Why doesn’t your Organization already have an Integrated Framework for the
Publication and Preservation of all Data Products Necessary to support a Corporate Memory?
1. Introduction
An organization should provide a forum to explore the issues surrounding the preservation, identification and citation of data artifacts which have become crucial as lessons learned so as to not have history repeat itself negatively on TTS projects, or any projects for that matter within the corporation. This would be a small but critical step towards the ultimate goal of identifying the right practices, resources, and incentives to ensure that the entire data lifecycle within TTS projects are properly captured and described in the coming era of data-intensive TTS projects.
2. The Missing Data
Today I find that data published over the past decades, uncovers several examples of teams putting together various data stores, and giving out access to the datasets they have collected or created. While this shows a commendable willingness on the part of these teams to share their work and further disseminate their lessons learned, we have seen too many examples of such data stores which disappear or go in disrepair as people move due to the nature of corporate realignment. In some cases we have seen entire data stores lost, surely we can do better than this.

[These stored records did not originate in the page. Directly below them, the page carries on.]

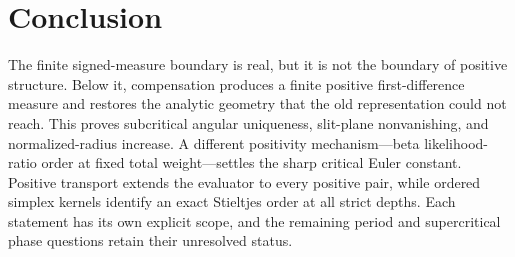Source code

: \documentclass[11pt]{article}
\numberwithin{equation}{section}
\theoremstyle{definition}
\theoremstyle{remark}
\begin{document}
\section*{Conclusion}
The finite signed-measure boundary is real, but it is not the boundary
of positive structure. Below it, compensation produces a finite positive
first-difference measure and restores the analytic geometry that the old
representation could not reach. This proves subcritical angular
uniqueness, slit-plane nonvanishing, and normalized-radius increase.
A different positivity mechanism---beta likelihood-ratio order at fixed
total weight---settles the sharp critical Euler constant. Positive
transport extends the evaluator to every positive pair, while ordered
simplex kernels identify an exact Stieltjes order at all strict depths.
Each statement has its own explicit scope, and the remaining period and
supercritical phase questions retain their unresolved status.
\end{document}
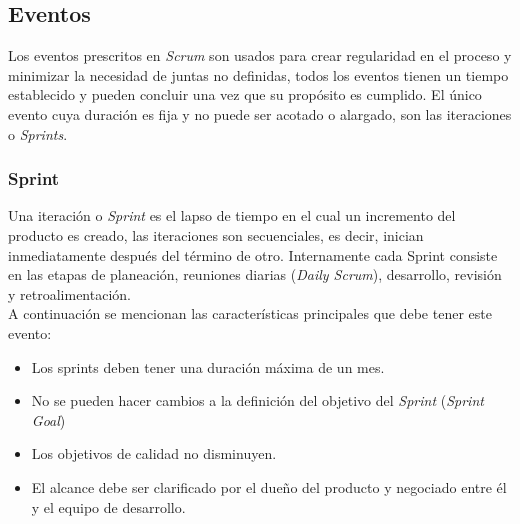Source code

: \begin{quote}
    \end{quote}

\subsection{Eventos}

 Los eventos prescritos en {\it Scrum} son usados para crear regularidad en el proceso y minimizar
 la necesidad de juntas no definidas, todos los eventos tienen un tiempo establecido y pueden
 concluir una vez que su propósito es cumplido. El único evento cuya duración es fija y no puede
 ser acotado o alargado, son las iteraciones o {\it Sprints}.
 
\subsubsection{Sprint}

 Una iteración o {\it Sprint} es el lapso de tiempo en el cual un incremento del producto es 
 creado, las iteraciones son secuenciales, es decir, inician inmediatamente después del término
 de otro. Internamente cada Sprint consiste en las etapas de planeación, reuniones diarias
 ({\it Daily Scrum}), desarrollo, revisión y retroalimentación.\\

 \noindent A continuación se mencionan las características principales que debe tener este evento:

    \begin{itemize}
    \item Los sprints deben tener una duración máxima de un mes.
    \item No se pueden hacer cambios a la definición del objetivo del {\it Sprint}
            ({\it Sprint Goal})
    \item Los objetivos de calidad no disminuyen.
    \item El alcance debe ser clarificado por el dueño del producto y negociado entre él y el equipo
           de desarrollo.
    \end{itemize}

The first question to answer is: why are we as a corporation doing this? I believe that there is a desire for organizations to be able to package and present our work in a way that we feel is appropriate. Given the high level of technical savvy of our TTS engineers, there’s never been a short-term barrier to putting up data stores, nor has anyone in the TTS community perceived that as being tricky, or worth reward. This has probably made it difficult to persuade people that there is an unmet curatorial challenge that we need to confront, and a preservation need which is not currently matched by our existing infrastructure.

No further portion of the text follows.